The data should be duplicated exactly, with every word kept as it is.

-- Opening Marker --

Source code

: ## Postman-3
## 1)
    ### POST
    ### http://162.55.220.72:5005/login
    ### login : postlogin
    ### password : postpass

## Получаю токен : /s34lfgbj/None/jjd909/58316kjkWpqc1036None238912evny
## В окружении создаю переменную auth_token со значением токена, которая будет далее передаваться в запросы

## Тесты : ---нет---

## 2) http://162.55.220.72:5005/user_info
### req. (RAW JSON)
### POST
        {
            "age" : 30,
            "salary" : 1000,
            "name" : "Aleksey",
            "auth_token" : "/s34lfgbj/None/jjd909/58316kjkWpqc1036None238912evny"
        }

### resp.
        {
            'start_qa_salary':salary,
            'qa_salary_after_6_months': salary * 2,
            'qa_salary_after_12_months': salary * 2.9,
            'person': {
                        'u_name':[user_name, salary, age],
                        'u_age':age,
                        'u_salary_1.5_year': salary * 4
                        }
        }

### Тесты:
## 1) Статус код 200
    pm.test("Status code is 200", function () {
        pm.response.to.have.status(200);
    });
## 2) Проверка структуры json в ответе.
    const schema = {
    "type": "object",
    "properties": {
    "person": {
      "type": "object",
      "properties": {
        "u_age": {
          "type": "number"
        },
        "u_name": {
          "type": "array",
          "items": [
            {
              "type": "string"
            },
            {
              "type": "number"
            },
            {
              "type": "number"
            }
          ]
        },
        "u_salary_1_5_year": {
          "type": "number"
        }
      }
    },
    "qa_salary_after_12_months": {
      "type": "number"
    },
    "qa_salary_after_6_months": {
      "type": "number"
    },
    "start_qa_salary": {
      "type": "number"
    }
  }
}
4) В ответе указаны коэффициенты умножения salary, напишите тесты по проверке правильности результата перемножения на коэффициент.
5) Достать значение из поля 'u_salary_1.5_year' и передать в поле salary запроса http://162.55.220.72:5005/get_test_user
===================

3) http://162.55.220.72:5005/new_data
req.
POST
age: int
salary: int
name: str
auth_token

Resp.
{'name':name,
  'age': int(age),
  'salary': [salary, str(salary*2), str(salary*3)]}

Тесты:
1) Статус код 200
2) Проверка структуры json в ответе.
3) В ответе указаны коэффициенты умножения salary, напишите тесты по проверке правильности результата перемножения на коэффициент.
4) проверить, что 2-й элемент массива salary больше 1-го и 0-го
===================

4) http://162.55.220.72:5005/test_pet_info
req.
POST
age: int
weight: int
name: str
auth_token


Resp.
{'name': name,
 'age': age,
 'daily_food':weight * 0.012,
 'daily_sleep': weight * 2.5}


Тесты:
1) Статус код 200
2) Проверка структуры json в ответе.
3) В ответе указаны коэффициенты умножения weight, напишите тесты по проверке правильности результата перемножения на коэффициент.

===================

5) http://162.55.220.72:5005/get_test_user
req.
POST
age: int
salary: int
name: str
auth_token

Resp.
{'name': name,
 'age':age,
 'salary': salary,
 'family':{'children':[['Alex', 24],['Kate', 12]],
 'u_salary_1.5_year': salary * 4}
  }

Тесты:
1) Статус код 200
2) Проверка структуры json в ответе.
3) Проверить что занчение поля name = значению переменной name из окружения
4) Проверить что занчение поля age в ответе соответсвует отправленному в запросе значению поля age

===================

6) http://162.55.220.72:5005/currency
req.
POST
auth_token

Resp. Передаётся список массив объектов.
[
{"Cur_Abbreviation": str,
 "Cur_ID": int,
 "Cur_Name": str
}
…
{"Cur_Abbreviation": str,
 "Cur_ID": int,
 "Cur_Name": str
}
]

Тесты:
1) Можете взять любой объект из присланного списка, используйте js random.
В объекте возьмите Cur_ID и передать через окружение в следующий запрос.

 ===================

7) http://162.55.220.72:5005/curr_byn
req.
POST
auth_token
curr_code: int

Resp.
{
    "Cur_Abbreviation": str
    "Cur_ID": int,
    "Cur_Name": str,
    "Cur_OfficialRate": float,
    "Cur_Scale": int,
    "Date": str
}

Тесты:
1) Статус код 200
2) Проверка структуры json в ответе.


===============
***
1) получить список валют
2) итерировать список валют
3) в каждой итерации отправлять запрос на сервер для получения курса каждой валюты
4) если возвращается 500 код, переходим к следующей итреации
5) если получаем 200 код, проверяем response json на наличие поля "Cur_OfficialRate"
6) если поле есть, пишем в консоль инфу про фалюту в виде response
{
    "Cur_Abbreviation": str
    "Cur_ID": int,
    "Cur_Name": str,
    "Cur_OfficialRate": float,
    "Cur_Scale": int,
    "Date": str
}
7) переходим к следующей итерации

-- Closing Marker --

RESULT:
Source code

: ## Postman-3
## 1)
    ### POST
    ### http://162.55.220.72:5005/login
    ### login : postlogin
    ### password : postpass

## Получаю токен : /s34lfgbj/None/jjd909/58316kjkWpqc1036None238912evny
## В окружении создаю переменную auth_token со значением токена, которая будет далее передаваться в запросы

## Тесты : ---нет---

## 2) http://162.55.220.72:5005/user_info
### req. (RAW JSON)
### POST
        {
            "age" : 30,
            "salary" : 1000,
            "name" : "Aleksey",
            "auth_token" : "/s34lfgbj/None/jjd909/58316kjkWpqc1036None238912evny"
        }

### resp.
        {
            'start_qa_salary':salary,
            'qa_salary_after_6_months': salary * 2,
            'qa_salary_after_12_months': salary * 2.9,
            'person': {
                        'u_name':[user_name, salary, age],
                        'u_age':age,
                        'u_salary_1.5_year': salary * 4
                        }
        }

### Тесты:
## 1) Статус код 200
    pm.test("Status code is 200", function () {
        pm.response.to.have.status(200);
    });
## 2) Проверка структуры json в ответе.
    const schema = {
    "type": "object",
    "properties": {
    "person": {
      "type": "object",
      "properties": {
        "u_age": {
          "type": "number"
        },
        "u_name": {
          "type": "array",
          "items": [
            {
              "type": "string"
            },
            {
              "type": "number"
            },
            {
              "type": "number"
            }
          ]
        },
        "u_salary_1_5_year": {
          "type": "number"
        }
      }
    },
    "qa_salary_after_12_months": {
      "type": "number"
    },
    "qa_salary_after_6_months": {
      "type": "number"
    },
    "start_qa_salary": {
      "type": "number"
    }
  }
}
4) В ответе указаны коэффициенты умножения salary, напишите тесты по проверке правильности результата перемножения на коэффициент.
5) Достать значение из поля 'u_salary_1.5_year' и передать в поле salary запроса http://162.55.220.72:5005/get_test_user
===================

3) http://162.55.220.72:5005/new_data
req.
POST
age: int
salary: int
name: str
auth_token

Resp.
{'name':name,
  'age': int(age),
  'salary': [salary, str(salary*2), str(salary*3)]}

Тесты:
1) Статус код 200
2) Проверка структуры json в ответе.
3) В ответе указаны коэффициенты умножения salary, напишите тесты по проверке правильности результата перемножения на коэффициент.
4) проверить, что 2-й элемент массива salary больше 1-го и 0-го
===================

4) http://162.55.220.72:5005/test_pet_info
req.
POST
age: int
weight: int
name: str
auth_token


Resp.
{'name': name,
 'age': age,
 'daily_food':weight * 0.012,
 'daily_sleep': weight * 2.5}


Тесты:
1) Статус код 200
2) Проверка структуры json в ответе.
3) В ответе указаны коэффициенты умножения weight, напишите тесты по проверке правильности результата перемножения на коэффициент.

===================

5) http://162.55.220.72:5005/get_test_user
req.
POST
age: int
salary: int
name: str
auth_token

Resp.
{'name': name,
 'age':age,
 'salary': salary,
 'family':{'children':[['Alex', 24],['Kate', 12]],
 'u_salary_1.5_year': salary * 4}
  }

Тесты:
1) Статус код 200
2) Проверка структуры json в ответе.
3) Проверить что занчение поля name = значению переменной name из окружения
4) Проверить что занчение поля age в ответе соответсвует отправленному в запросе значению поля age

===================

6) http://162.55.220.72:5005/currency
req.
POST
auth_token

Resp. Передаётся список массив объектов.
[
{"Cur_Abbreviation": str,
 "Cur_ID": int,
 "Cur_Name": str
}
…
{"Cur_Abbreviation": str,
 "Cur_ID": int,
 "Cur_Name": str
}
]

Тесты:
1) Можете взять любой объект из присланного списка, используйте js random.
В объекте возьмите Cur_ID и передать через окружение в следующий запрос.

 ===================

7) http://162.55.220.72:5005/curr_byn
req.
POST
auth_token
curr_code: int

Resp.
{
    "Cur_Abbreviation": str
    "Cur_ID": int,
    "Cur_Name": str,
    "Cur_OfficialRate": float,
    "Cur_Scale": int,
    "Date": str
}

Тесты:
1) Статус код 200
2) Проверка структуры json в ответе.


===============
***
1) получить список валют
2) итерировать список валют
3) в каждой итерации отправлять запрос на сервер для получения курса каждой валюты
4) если возвращается 500 код, переходим к следующей итреации
5) если получаем 200 код, проверяем response json на наличие поля "Cur_OfficialRate"
6) если поле есть, пишем в консоль инфу про фалюту в виде response
{
    "Cur_Abbreviation": str
    "Cur_ID": int,
    "Cur_Name": str,
    "Cur_OfficialRate": float,
    "Cur_Scale": int,
    "Date": str
}
7) переходим к следующей итерации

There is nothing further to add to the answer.